:: Work task ::
In the data below, find every line with the string "page" and pull it out.

-- Opening Marker --

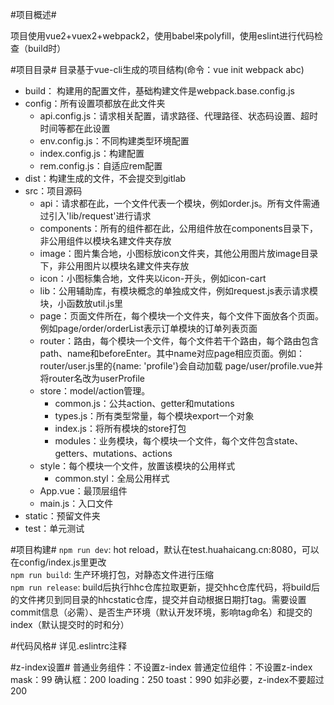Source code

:#项目概述#

项目使用vue2+vuex2+webpack2，使用babel来polyfill，使用eslint进行代码检查（build时）

#项目目录#
目录基于vue-cli生成的项目结构(命令：vue init webpack abc)

* build： 构建用的配置文件，基础构建文件是webpack.base.config.js
* config：所有设置项都放在此文件夹
  + api.config.js：请求相关配置，请求路径、代理路径、状态码设置、超时时间等都在此设置
  + env.config.js：不同构建类型环境配置
  + index.config.js：构建配置
  + rem.config.js：自适应rem配置
* dist：构建生成的文件，不会提交到gitlab
* src：项目源码
    + api：请求都在此，一个文件代表一个模块，例如order.js。所有文件需通过引入'lib/request'进行请求
    + components：所有的组件都在此，公用组件放在components目录下，非公用组件以模块名建文件夹存放
    + image：图片集合地，小图标放icon文件夹，其他公用图片放image目录下，非公用图片以模块名建文件夹存放
    + icon：小图标集合地，文件夹以icon-开头，例如icon-cart
    + lib：公用辅助库，有模块概念的单独成文件，例如request.js表示请求模块，小函数放util.js里
    + page：页面文件所在，每个模块一个文件夹，每个文件下面放各个页面。例如page/order/orderList表示订单模块的订单列表页面
    + router：路由，每个模块一个文件，每个文件若干个路由，每个路由包含path、name和beforeEnter。其中name对应page相应页面。例如：router/user.js里的{name: 'profile'}会自动加载 page/user/profile.vue并将router名改为userProfile
    + store：model/action管理。
        - common.js：公共action、getter和mutations
        - types.js：所有类型常量，每个模块export一个对象
        - index.js：将所有模块的store打包
        - modules：业务模块，每个模块一个文件，每个文件包含state、getters、mutations、actions
    + style：每个模块一个文件，放置该模块的公用样式
        - common.styl：全局公用样式
    + App.vue：最顶层组件
    + main.js：入口文件
* static：预留文件夹
* test：单元测试


#项目构建#
`npm run dev`: hot reload，默认在test.huahaicang.cn:8080，可以在config/index.js里更改  
`npm run build`: 生产环境打包，对静态文件进行压缩  
`npm run release`: build后执行hhc仓库拉取更新，提交hhc仓库代码，将build后的文件拷贝到同目录的hhcstatic仓库，提交并自动根据日期打tag。需要设置commit信息（必需）、是否生产环境（默认开发环境，影响tag命名）和提交的index（默认提交时的时和分）

#代码风格#
详见.eslintrc注释


#z-index设置#
普通业务组件：不设置z-index
普通定位组件：不设置z-index
mask：99
确认框：200
loading：250
toast：990
如非必要，z-index不要超过200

-- Closing Marker --

:: Exercise result ::
    + page：页面文件所在，每个模块一个文件夹，每个文件下面放各个页面。例如page/order/orderList表示订单模块的订单列表页面
    + router：路由，每个模块一个文件，每个文件若干个路由，每个路由包含path、name和beforeEnter。其中name对应page相应页面。例如：router/user.js里的{name: 'profile'}会自动加载 page/user/profile.vue并将router名改为userProfile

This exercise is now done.